Taken together, single oral administration of tamoxifen 0.4 mg/ml and BH 10 mg/ml mixed formulation induced significant decrease of the oral bioavailability of tamoxifen through inhibition of absorptions. However, tamoxifen 0.4 mg/ml and BH 40 or 20 mg/ml mixed formulation did not critically influenced on the oral bioavailability (AUCs) of tamoxifen, suggesting formulated BH concentration-independencies.

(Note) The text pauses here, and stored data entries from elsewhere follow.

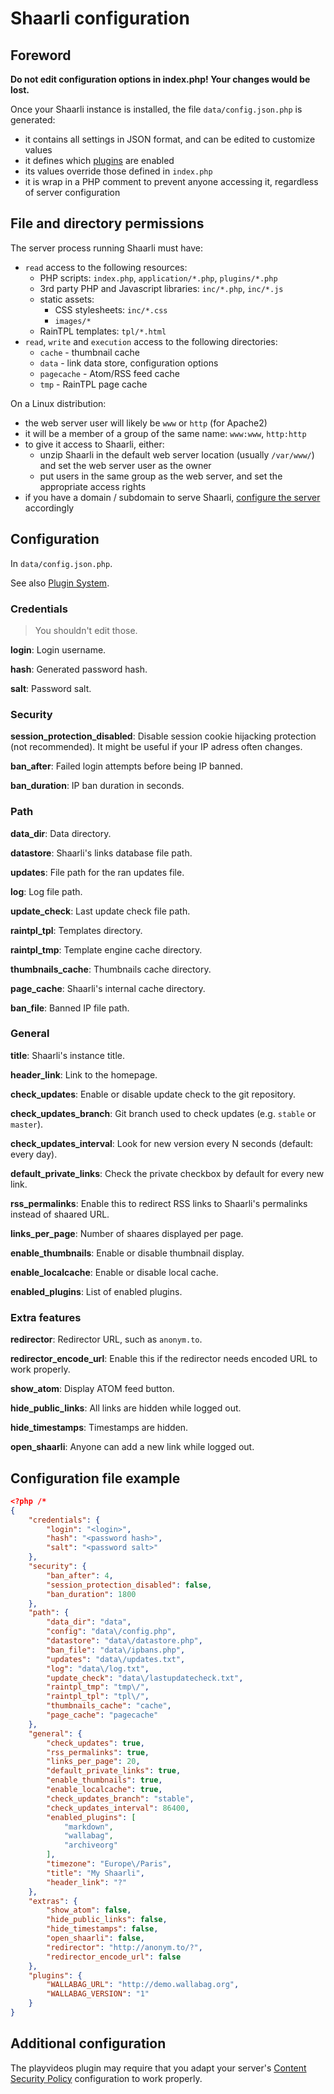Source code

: # Shaarli configuration

## Foreword

**Do not edit configuration options in index.php! Your changes would be lost.** 

Once your Shaarli instance is installed, the file `data/config.json.php` is generated:
* it contains all settings in JSON format, and can be edited to customize values
* it defines which [plugins](Plugin-System) are enabled[](.html)
* its values override those defined in `index.php`
* it is wrap in a PHP comment to prevent anyone accessing it, regardless of server configuration

## File and directory permissions

The server process running Shaarli must have:
- `read` access to the following resources:
    - PHP scripts: `index.php`, `application/*.php`, `plugins/*.php`
    - 3rd party PHP and Javascript libraries: `inc/*.php`, `inc/*.js`
    - static assets:
        - CSS stylesheets: `inc/*.css`
        - `images/*`
    - RainTPL templates: `tpl/*.html`
- `read`, `write` and `execution` access to the following directories:
    - `cache` - thumbnail cache
    - `data` - link data store, configuration options
    - `pagecache` - Atom/RSS feed cache
    - `tmp` - RainTPL page cache

On a Linux distribution:
- the web server user will likely be `www` or `http` (for Apache2)
- it will be a member of a group of the same name: `www:www`, `http:http`
- to give it access to Shaarli, either:
    - unzip Shaarli in the default web server location (usually `/var/www/`) and set the web server user as the owner
    - put users in the same group as the web server, and set the appropriate access rights
- if you have a domain / subdomain to serve Shaarli, [configure the server](Server-configuration) accordingly[](.html)

## Configuration

In `data/config.json.php`.

See also [Plugin System](Plugin-System.html).

### Credentials
 
> You shouldn't edit those.

**login**: Login username.

**hash**: Generated password hash.

**salt**: Password salt.

### Security

**session_protection_disabled**: Disable session cookie hijacking protection (not recommended). 
It might be useful if your IP adress often changes.

**ban_after**: Failed login attempts before being IP banned.

**ban_duration**: IP ban duration in seconds.

### Path

**data_dir**: Data directory.

**datastore**: Shaarli's links database file path.

**updates**: File path for the ran updates file.

**log**: Log file path.

**update_check**: Last update check file path.

**raintpl_tpl**: Templates directory.

**raintpl_tmp**: Template engine cache directory.

**thumbnails_cache**: Thumbnails cache directory.

**page_cache**: Shaarli's internal cache directory.

**ban_file**: Banned IP file path.


### General

**title**: Shaarli's instance title.

**header_link**: Link to the homepage.

**check_updates**: Enable or disable update check to the git repository.

**check_updates_branch**: Git branch used to check updates (e.g. `stable` or `master`).

**check_updates_interval**: Look for new version every N seconds (default: every day).

**default_private_links**: Check the private checkbox by default for every new link.

**rss_permalinks**: Enable this to redirect RSS links to Shaarli's permalinks instead of shaared URL.

**links_per_page**: Number of shaares displayed per page.

**enable_thumbnails**: Enable or disable thumbnail display.

**enable_localcache**: Enable or disable local cache.

**enabled_plugins**: List of enabled plugins.

### Extra features

**redirector**: Redirector URL, such as `anonym.to`.

**redirector_encode_url**: Enable this if the redirector needs encoded URL to work properly.

**show_atom**: Display ATOM feed button.

**hide_public_links**: All links are hidden while logged out.

**hide_timestamps**: Timestamps are hidden.

**open_shaarli**: Anyone can add a new link while logged out.

## Configuration file example

```json
<?php /*
{
    "credentials": {
        "login": "<login>",
        "hash": "<password hash>",
        "salt": "<password salt>"
    },
    "security": {
        "ban_after": 4,
        "session_protection_disabled": false,
        "ban_duration": 1800
    },
    "path": {
        "data_dir": "data",
        "config": "data\/config.php",
        "datastore": "data\/datastore.php",
        "ban_file": "data\/ipbans.php",
        "updates": "data\/updates.txt",
        "log": "data\/log.txt",
        "update_check": "data\/lastupdatecheck.txt",
        "raintpl_tmp": "tmp\/",
        "raintpl_tpl": "tpl\/",
        "thumbnails_cache": "cache",
        "page_cache": "pagecache"
    },
    "general": {
        "check_updates": true,
        "rss_permalinks": true,
        "links_per_page": 20,
        "default_private_links": true,
        "enable_thumbnails": true,
        "enable_localcache": true,
        "check_updates_branch": "stable",
        "check_updates_interval": 86400,
        "enabled_plugins": [
            "markdown",
            "wallabag",
            "archiveorg"
        ],
        "timezone": "Europe\/Paris",
        "title": "My Shaarli",
        "header_link": "?"
    },
    "extras": {
        "show_atom": false,
        "hide_public_links": false,
        "hide_timestamps": false,
        "open_shaarli": false,
        "redirector": "http://anonym.to/?",
        "redirector_encode_url": false
    },
    "plugins": {
        "WALLABAG_URL": "http://demo.wallabag.org",
        "WALLABAG_VERSION": "1"
    }   
}
```

## Additional configuration

The playvideos plugin may require that you adapt your server's [Content Security Policy](https://github.com/shaarli/Shaarli/blob/master/plugins/playvideos/README.md#troubleshooting) configuration to work properly.[](.html)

It, therefore, seems to be need that pharmacokinetic study after repeated administration of mixed formulas for considerable periods should be tested to conclude the effects of mixed formulation with BH on the pharmacokinetics of tamoxifen. It can be used as potent comprehensive and integrative medicine for the mammary cancer.

Acknowledgments

This work was supported by the National Research Foundation of Korea(NRF) grant funded by the Korea government(MSIT) (No.2018R1A5A 2025272), and by grant of Korea of Health & Welfare, Republic of Korea (Project No: 20-11-0-090-091-3000-3033-320).

Fig. 1
Plasma concentrations of tamoxifen after single oral administration of tamoxifen single or mixed formulas with BH 40, 20 or 10 mg/ml in male rats. Values are expressed as mean ± S.D. of five rats (ng/ml). BH = Blue honeysuckle (fruit parts of Lonicera caerulea L., Caprifoliaceae) concentrated and lyophilized powder.
jkm-40-4-1f1.gif
Table 1
Pharmacokinetic parameters of tamoxifen after single oral administration of tamoxifen single or mixed formulas with BH 40, 20 or 10 mg/ml in male rats.
Treatment PK Parameters Tamoxifen single formula Tamoxifen mixed formulas with BH

0.4 mg/ml 40 mg/ml 20 mg/ml 10 mg/ml
Tmax (hr) 1.10±0.55 3.00±1.00 b 1.40±0.89 1.20±0.45
Cmax (ng/ml) 31.98±8.98 27.14±7.24 21.46±4.01 b 21.18±7.61
AUC0-t (hr · ng/ml) 244.44±85.90 260.11±46.59 162.10±65.97 106.01±37.79 b
AUC0-inf (hr · ng/ml) 258.74±81.02 271.99±56.50 169.01±66.94 119.45±33.45 b
t1/2 (hr) 4.44±0.98 4.98±1.20 4.50±1.28 3.13±1.23
MRTinf (hr) 6.15±0.63 7.10±1.32 5.84±1.16 4.83±0.91 b

Values are expressed as mean ± S.D. of five rats. BH = Blue honeysuckle (fruit parts of Lonicera caerulea L., Caprifoliaceae) concentrated and lyophilized powder. Cmax: The peak plasma concentration; Tmax: Time to reach Cmax; AUC0-t: The total area under the plasma concentration-time curve from time zero to time measured; AUC0-inf: The total area under the plasma concentration-time curve from time zero to time infinity; t1/2: Half life; MRTinf: Mean residence to time infinity.

a p<0.01 and

b p<0.05 as compared with tamoxifen single formula administered rats.